CICSI is a new research initiative of academics and practitioners. It's cross-institutional and independent. Taking inspiration from the early Frankfurt School, its purpose is to study problems with society by conceptualising them in terms of social ills or pathologies; and to provide conceptual tools and a broader evidence base with which to address them. Our approach is interdisciplinary and ecumenical. It is guided by individuals and social movements who are struggling to end oppression, needless suffering, and injustice. 

 

We seek to explore a variety of concerns with and in society through the lens of asking 'what is ill here?': from the crises of (representational) democracy to rising inequality, from the climate emergency to other human-made ecological disasters, from the way we organise education or health care to the rising incarceration rates. Reflecting critically about the functions of society and what sustains social life in the long-run, we understand social pathologies as those social conditions that systematically harm individuals.
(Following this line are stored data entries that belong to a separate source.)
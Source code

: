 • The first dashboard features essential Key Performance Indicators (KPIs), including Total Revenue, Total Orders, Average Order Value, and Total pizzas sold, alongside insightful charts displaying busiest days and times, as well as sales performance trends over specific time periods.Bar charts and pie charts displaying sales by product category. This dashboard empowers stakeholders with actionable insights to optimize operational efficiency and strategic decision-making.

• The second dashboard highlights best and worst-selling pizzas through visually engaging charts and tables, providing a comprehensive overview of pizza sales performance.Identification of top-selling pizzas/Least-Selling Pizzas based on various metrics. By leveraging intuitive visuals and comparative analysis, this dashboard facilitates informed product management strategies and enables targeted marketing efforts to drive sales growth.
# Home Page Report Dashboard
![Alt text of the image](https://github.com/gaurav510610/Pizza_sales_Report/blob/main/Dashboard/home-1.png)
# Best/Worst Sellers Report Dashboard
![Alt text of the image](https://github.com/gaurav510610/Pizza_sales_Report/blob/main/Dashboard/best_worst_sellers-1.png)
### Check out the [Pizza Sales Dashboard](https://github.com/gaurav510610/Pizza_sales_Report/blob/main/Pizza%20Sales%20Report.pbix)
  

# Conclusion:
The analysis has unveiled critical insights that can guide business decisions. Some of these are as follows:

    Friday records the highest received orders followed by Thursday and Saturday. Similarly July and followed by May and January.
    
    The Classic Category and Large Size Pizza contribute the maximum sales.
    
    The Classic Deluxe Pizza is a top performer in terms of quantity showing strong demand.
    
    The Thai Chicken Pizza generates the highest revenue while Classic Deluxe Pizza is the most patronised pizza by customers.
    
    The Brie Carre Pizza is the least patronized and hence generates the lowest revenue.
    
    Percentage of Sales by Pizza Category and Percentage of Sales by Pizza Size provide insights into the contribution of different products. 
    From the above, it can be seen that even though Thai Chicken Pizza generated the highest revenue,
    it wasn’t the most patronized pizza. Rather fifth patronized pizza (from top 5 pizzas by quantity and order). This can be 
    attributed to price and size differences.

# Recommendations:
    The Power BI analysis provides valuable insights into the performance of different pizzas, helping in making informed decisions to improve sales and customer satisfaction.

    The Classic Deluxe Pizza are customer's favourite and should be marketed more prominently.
Part of such conditions are the mechanisms which stand in the way of the social change that would address the social ills of our times, obscuring their enabling and causal conditions.

 

The starting focus of the Centre is on mental distress and its social context. Considering the socio-political environment and inner life of individuals to be deeply entangled, we can think of individual suffering as a kind of seismograph of the tremors occurring in society. Although we start with the distress individuals are suffering, we look for its conditions beyond the individual level. Indeed, we also go beyond researching social determinants of individual health and well-being by investigating the nature of our societies that give rise to such determinants.